The evidence showed that the driver of the automobile was employed by the plaintiff in error as a salesman of old and new cars upon a salary and commission basis; that it was his duty to report at the salesrooms of the plaintiff in error at 8:30 a.m. each day; *291 that thereafter the salesman was permitted to exercise his own judgment as to where he would approach prospective customers; and that he could go and come as he chose. It was further shown that he was entitled to one hour during the middle of the day for lunch; that during this period he was permitted to go where he chose for his lunch; that upon the day when the injuries were suffered by defendant in error the salesman chose to go to his home for his lunch; that the plaintiff in error furnished him an automobile for this purpose, and that the automobile was the property of the plaintiff in error. There is some doubt as to whether it was an old or new car. An officer of the plaintiff in error company stated that it was a new automobile. The salesman drove the car to his home, ate his lunch, and upon his way back struck and injured the defendant in error. The salesman, it was shown, was returning to the salesroom to secure an automobile to demonstrate to a customer.

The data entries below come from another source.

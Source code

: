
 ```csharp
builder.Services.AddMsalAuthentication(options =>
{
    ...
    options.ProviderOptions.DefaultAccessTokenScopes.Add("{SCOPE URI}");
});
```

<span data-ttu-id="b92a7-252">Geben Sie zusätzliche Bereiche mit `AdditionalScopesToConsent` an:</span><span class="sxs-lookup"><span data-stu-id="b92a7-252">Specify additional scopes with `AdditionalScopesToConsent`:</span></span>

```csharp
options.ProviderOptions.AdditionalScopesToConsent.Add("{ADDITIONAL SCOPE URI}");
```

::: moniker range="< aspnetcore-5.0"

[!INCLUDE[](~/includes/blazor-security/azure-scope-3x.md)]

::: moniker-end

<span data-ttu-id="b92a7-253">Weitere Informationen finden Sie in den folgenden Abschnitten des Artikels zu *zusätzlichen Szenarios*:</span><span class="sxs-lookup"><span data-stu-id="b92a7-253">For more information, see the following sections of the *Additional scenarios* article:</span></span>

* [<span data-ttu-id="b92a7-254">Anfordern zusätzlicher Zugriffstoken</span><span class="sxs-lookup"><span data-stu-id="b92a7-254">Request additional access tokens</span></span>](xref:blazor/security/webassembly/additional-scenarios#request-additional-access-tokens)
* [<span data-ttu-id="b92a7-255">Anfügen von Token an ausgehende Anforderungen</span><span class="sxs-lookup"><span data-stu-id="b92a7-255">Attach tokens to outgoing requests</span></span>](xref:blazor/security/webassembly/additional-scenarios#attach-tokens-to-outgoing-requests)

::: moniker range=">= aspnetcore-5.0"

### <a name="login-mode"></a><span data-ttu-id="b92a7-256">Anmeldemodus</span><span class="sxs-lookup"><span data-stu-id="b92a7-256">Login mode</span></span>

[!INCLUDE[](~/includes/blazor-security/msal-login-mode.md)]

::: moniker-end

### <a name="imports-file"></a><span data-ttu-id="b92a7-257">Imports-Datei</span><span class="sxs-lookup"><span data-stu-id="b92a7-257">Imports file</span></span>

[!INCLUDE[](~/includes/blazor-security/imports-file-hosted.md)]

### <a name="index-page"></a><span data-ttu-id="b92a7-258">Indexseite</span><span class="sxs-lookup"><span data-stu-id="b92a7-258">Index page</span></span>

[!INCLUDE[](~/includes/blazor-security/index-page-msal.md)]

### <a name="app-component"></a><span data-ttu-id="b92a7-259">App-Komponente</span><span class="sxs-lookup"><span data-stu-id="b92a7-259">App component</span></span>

It is claimed by plaintiff in error that upon such evidence the court should have instructed a verdict for plaintiff in error, there being no evidence that at the time the injuries were inflicted upon defendant in error the salesman was acting for his master and within the scope of his employment.

Let us suppose that the plaintiff in error, in order to expedite the return of the salesman, had provided an automobile and a driver who took the salesman to his home, either waited or called for him, and returned him in a vehicle owned by plaintiff in error to the salesroom, and that the injuries occurred on the way back to the salesroom. Could there be the slightest doubt that the plaintiff in error would then be liable for the negligence of its employee, the driver of the vehicle owned by it?

Where an employee under instructions from the master had taken fellow employees to their homes after work, liability was sustained against the employer *292 for injuries negligently inflicted by the employee while on his way home with the vehicle after the performance of such duty.Silent Automatic Sales Corp. v. Stayton, 45 F.2d 471.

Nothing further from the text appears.